Stored items:

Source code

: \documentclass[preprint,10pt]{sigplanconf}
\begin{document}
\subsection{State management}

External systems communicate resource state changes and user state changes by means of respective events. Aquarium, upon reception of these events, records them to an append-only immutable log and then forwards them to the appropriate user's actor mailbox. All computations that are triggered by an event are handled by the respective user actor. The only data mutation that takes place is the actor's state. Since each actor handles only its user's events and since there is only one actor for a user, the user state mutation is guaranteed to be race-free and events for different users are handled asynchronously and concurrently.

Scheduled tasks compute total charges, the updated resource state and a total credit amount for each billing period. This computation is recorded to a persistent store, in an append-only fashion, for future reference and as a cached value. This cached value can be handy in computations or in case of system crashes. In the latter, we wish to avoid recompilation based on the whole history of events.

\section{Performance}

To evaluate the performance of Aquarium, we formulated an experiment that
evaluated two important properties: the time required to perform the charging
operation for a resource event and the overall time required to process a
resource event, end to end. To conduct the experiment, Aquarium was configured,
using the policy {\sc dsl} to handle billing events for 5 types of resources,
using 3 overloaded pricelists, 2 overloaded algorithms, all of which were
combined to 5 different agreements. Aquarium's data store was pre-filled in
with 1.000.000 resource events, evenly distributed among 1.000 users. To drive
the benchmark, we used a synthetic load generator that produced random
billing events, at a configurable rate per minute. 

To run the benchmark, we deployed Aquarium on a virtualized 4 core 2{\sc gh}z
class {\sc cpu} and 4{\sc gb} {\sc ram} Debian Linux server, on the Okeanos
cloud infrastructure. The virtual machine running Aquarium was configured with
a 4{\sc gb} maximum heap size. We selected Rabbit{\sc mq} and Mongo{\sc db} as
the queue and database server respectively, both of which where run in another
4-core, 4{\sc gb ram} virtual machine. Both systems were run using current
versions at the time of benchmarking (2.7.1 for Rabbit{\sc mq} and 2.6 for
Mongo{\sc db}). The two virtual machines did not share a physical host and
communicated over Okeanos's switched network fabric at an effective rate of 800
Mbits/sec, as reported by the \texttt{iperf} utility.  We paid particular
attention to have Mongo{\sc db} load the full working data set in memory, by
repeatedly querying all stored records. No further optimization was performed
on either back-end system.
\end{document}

* * *

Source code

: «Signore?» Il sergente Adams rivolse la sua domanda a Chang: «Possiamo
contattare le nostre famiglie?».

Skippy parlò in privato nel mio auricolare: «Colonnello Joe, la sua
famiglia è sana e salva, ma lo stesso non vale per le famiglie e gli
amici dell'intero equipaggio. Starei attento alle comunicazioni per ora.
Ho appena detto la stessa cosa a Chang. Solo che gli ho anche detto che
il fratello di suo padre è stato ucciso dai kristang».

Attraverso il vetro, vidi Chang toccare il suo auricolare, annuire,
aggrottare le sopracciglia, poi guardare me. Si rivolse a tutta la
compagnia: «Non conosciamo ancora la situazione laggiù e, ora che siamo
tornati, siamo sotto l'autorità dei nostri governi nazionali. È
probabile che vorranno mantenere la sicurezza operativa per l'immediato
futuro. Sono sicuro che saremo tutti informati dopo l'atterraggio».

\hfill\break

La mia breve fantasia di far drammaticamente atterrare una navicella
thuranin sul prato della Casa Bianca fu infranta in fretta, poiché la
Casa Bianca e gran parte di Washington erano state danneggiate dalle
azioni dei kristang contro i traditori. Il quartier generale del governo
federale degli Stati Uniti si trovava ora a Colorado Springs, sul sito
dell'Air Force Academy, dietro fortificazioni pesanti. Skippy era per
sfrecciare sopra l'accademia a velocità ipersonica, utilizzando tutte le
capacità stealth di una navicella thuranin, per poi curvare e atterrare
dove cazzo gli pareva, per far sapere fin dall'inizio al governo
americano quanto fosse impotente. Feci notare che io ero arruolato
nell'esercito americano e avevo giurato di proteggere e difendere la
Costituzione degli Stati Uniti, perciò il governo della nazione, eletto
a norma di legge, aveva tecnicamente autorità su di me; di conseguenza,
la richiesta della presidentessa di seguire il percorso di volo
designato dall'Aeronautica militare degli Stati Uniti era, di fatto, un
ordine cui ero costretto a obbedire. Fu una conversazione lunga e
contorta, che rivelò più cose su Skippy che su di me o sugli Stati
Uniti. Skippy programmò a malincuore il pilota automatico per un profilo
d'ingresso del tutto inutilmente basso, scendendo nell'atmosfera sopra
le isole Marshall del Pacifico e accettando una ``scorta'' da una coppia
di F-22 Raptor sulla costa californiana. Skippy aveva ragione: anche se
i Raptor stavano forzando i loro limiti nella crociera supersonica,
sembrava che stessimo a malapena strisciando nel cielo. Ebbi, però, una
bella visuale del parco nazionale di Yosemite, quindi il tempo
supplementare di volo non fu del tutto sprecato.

...

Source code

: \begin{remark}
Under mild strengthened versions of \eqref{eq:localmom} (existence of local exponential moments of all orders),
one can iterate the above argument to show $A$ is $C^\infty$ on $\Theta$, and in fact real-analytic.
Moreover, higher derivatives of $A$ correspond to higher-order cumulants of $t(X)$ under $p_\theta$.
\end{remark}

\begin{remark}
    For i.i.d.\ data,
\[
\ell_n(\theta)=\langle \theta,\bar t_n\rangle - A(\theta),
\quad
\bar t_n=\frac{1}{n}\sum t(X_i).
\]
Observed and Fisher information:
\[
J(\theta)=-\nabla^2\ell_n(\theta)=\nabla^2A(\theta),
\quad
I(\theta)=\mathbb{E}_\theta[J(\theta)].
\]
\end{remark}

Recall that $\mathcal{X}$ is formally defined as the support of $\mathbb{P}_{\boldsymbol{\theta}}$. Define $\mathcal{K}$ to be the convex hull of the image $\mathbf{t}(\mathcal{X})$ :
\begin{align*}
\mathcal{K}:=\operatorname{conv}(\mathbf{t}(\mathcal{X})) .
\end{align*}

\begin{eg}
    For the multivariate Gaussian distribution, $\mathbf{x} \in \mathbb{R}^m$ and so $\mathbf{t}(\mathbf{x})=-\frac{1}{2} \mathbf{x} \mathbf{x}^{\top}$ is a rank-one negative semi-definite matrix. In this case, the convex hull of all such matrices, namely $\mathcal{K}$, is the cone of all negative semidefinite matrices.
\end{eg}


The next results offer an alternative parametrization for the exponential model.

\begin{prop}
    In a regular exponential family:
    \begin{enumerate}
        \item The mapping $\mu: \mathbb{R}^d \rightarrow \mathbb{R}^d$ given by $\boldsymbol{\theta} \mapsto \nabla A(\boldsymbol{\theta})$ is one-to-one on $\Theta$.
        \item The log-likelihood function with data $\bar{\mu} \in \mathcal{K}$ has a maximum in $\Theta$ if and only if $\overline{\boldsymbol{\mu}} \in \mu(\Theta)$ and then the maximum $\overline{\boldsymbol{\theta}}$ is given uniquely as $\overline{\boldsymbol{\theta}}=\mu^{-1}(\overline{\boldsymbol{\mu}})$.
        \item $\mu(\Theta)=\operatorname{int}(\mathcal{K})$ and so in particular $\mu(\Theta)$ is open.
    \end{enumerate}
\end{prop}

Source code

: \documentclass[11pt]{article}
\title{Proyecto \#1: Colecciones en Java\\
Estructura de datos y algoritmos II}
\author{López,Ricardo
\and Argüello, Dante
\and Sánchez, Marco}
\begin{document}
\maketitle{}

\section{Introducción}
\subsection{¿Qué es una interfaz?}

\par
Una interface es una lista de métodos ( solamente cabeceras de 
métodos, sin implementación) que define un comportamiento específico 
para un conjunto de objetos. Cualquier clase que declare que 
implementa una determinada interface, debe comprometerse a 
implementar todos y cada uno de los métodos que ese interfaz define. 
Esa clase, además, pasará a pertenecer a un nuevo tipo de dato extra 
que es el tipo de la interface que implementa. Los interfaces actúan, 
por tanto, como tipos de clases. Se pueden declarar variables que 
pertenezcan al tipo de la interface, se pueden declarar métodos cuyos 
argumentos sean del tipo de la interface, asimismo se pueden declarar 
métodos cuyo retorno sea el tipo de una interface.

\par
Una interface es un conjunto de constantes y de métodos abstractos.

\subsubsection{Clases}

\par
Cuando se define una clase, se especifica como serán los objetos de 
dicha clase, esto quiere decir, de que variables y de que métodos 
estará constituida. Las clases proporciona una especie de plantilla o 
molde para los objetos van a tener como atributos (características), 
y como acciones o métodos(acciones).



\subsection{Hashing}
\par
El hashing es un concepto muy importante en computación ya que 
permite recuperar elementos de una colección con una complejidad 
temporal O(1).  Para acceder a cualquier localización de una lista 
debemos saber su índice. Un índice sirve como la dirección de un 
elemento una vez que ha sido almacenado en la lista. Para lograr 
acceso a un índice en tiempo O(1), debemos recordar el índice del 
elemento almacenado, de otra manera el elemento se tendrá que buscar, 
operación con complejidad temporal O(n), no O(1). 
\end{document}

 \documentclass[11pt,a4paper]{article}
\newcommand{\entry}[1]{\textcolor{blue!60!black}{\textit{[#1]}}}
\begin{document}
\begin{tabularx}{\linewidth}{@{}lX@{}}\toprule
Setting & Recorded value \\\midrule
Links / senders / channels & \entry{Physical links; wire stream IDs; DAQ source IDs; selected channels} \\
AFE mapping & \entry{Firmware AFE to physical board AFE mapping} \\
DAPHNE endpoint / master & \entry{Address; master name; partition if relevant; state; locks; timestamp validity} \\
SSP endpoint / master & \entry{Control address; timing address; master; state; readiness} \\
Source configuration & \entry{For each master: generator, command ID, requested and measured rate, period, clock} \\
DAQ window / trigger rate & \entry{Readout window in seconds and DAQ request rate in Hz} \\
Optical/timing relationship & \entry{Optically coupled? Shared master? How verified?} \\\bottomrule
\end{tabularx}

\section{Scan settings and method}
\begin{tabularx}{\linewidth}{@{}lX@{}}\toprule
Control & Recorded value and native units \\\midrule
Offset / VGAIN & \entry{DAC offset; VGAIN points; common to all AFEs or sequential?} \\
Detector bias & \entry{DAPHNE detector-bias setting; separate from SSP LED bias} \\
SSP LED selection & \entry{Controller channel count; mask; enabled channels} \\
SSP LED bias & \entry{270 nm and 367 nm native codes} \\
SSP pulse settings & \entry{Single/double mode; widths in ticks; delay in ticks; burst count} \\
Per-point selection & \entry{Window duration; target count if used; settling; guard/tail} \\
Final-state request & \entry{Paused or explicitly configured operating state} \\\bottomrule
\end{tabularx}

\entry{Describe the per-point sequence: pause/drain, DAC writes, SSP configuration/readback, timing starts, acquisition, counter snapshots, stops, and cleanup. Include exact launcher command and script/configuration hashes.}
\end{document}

Task => There is a line with "probabile che vorranno" and a line with "Costituzione degli Stati" above. Copy exactly those two lines and all lines between them, with nothing else.

Answer area =>
probabile che vorranno mantenere la sicurezza operativa per l'immediato
futuro. Sono sicuro che saremo tutti informati dopo l'atterraggio».

\hfill\break

La mia breve fantasia di far drammaticamente atterrare una navicella
thuranin sul prato della Casa Bianca fu infranta in fretta, poiché la
Casa Bianca e gran parte di Washington erano state danneggiate dalle
azioni dei kristang contro i traditori. Il quartier generale del governo
federale degli Stati Uniti si trovava ora a Colorado Springs, sul sito
dell'Air Force Academy, dietro fortificazioni pesanti. Skippy era per
sfrecciare sopra l'accademia a velocità ipersonica, utilizzando tutte le
capacità stealth di una navicella thuranin, per poi curvare e atterrare
dove cazzo gli pareva, per far sapere fin dall'inizio al governo
americano quanto fosse impotente. Feci notare che io ero arruolato
nell'esercito americano e avevo giurato di proteggere e difendere la
Costituzione degli Stati Uniti, perciò il governo della nazione, eletto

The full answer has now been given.